Meant to say that. I take as much off on waste yarn - including the front and back neck - as I can. Makes it easier for both machine seaming or linker.


----------



## Torticollus (Dec 3, 2011)

I do the shoulder seams on the machine, but usually do the seaming up of the side seams and sleeve seams by hand because I want every stitch to match exactly with as little bulk as possible.


----------



## janetmk (Apr 11, 2013)

For arms and sides and setting in sleeves, I always used to do mattress stitich as I am very fussy about seams and matching. More recently I have taken to very careful pinning os these and then tacking overcasting and then stitching on my main sewing machine ( not overlocker) with a verys slight zig zag. I can get an invisible finish, even on fair isle. However I always juoin ribs from the outside using yarn starting at the bottom /outer edge. I find this works well from 2 ends fine industrial to 2 ply (4 ply) equivalent Shetland wool. I find this is neater that hanging back on the knitting machine. It is more time consuming but I am more concerned about the finish I get than the time it takes. 
I have just inherited a chunky so can't comment on that yet


----------



## msaltmyer (Apr 16, 2013)

Thanks, I sure need info as to the best seaming options for sweaters. I noticed that most tutorials for machine knitters use the mattress stitch.


----------



## Entity (Sep 13, 2011)

msaltmyer said:


> Thanks, I sure need info as to the best seaming options for sweaters. I noticed that most tutorials for machine knitters use the mattress stitch.


The Mattress stitch is best using it for seaming vertical sides such as sides of the garment and angle decreasing/increasing such as raglan sleeves.

For horizontal seaming with open stitches where you'd want the seam to be invisible, use the Kitchener stitch but avoid using this techniqe on seaming shoulders. However, you can get away if the garment is sleeveless and light in weight. Otherwise, the body weight can pull down and later will sag and mess up its shape

Both of these are hand seaming.

It's best to use the KM to do as much as possible. This includes seaming. Here are a couple of techniques using the machine for seaming:




http://www.youtube.com/watch?v=Lekv8vUWb1U

By the way, another term for seaming is _grafting_. That should help you to find more techniques on grafting knitted fabrics together.


----------



## msaltmyer (Apr 16, 2013)

Entity said:


> The Mattress stitch is best using it for seaming vertical sides such as sides of the garment and angle decreasing/increasing such as raglan sleeves.
> 
> For horizontal seaming with open stitches where you'd want the seam to be invisible, use the Kitchener stitch but avoid using this techniqe on seaming shoulders. However, you can get away if the garment is sleeveless and light in weight. Otherwise, the body weight can pull down and later will sag and mess up its shape
> 
> ...


Thanks, Entity. I did use this machine technique when I joined the shoulders. Works great.


----------



## Entity (Sep 13, 2011)

msaltmyer said:


> Thanks, Entity. I did use this machine technique when I joined the shoulders. Works great.
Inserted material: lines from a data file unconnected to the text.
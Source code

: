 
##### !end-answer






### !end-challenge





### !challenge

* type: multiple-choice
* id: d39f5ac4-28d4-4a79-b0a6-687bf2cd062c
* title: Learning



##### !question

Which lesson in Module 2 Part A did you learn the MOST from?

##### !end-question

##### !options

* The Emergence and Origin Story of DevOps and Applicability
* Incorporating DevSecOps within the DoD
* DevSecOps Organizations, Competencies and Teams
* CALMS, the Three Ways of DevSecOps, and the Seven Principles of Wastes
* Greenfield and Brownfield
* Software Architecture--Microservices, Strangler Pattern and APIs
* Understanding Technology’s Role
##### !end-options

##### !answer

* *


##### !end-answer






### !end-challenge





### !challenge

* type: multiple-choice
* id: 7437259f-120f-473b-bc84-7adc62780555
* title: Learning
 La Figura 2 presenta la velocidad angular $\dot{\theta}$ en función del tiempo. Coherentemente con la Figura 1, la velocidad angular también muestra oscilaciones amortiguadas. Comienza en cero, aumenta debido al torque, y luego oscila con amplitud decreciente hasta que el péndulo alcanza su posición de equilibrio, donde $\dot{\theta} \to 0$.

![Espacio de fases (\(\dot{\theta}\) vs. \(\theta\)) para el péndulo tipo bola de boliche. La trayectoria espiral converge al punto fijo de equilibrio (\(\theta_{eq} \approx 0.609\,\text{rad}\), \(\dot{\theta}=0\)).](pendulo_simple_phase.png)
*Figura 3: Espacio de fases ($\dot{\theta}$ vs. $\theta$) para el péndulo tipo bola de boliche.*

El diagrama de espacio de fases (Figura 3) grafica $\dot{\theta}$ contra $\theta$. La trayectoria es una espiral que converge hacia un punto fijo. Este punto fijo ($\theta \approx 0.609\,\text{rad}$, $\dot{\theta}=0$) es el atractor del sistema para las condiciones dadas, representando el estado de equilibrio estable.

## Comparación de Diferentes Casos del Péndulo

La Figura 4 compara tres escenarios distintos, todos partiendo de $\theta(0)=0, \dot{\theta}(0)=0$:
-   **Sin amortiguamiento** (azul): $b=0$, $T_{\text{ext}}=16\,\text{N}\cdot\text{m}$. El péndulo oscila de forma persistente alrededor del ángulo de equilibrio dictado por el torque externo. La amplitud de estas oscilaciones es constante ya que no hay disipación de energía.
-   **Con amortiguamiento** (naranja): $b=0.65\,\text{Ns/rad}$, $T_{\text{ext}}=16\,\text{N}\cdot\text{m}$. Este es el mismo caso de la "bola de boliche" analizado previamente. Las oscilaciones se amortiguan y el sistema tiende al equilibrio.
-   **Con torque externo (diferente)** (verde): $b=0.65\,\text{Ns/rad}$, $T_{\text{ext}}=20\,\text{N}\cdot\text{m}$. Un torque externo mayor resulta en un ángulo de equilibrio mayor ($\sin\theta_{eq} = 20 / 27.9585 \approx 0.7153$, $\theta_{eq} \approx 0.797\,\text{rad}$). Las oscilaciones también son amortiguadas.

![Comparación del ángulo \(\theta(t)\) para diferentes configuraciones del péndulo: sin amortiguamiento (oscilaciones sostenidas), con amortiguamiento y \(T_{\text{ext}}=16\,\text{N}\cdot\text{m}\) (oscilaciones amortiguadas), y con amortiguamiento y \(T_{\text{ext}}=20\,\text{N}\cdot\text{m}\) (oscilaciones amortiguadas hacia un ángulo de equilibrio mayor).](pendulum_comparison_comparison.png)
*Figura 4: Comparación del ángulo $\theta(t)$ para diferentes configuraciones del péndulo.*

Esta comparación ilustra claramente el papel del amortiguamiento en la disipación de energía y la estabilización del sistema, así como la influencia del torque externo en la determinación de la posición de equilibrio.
It isn't just to join the shoulders only. You can join other pieces together on the KM with these techniques.

Also, here's another way but it's a stretchy seam. You wouldn't want to use this technique on everything, just on seams that you need more stretch: http://www.knittingparadise.com/t-146433-1.html


----------



## msaltmyer (Apr 16, 2013)

Entity said:


> It isn't just to join the shoulders only. You can join other pieces together on the KM with these techniques.
> 
> Also, here's another way but it's a stretchy seam. You wouldn't want to use this technique on everything, just on seams that you need more stretch: http://www.knittingparadise.com/t-146433-1.html


Cool. Thank you for sharing this technique. I printed it out and try it tomorrow. I may want to try it with my son's socks.


----------



## msaltmyer (Apr 16, 2013)

Entity said:


> It isn't just to join the shoulders only. You can join other pieces together on the KM with these techniques.
> 
> Also, here's another way but it's a stretchy seam. You wouldn't want to use this technique on everything, just on seams that you need more stretch: http://www.knittingparadise.com/t-146433-1.html


Diana Sullivan just made a video of this technique.


----------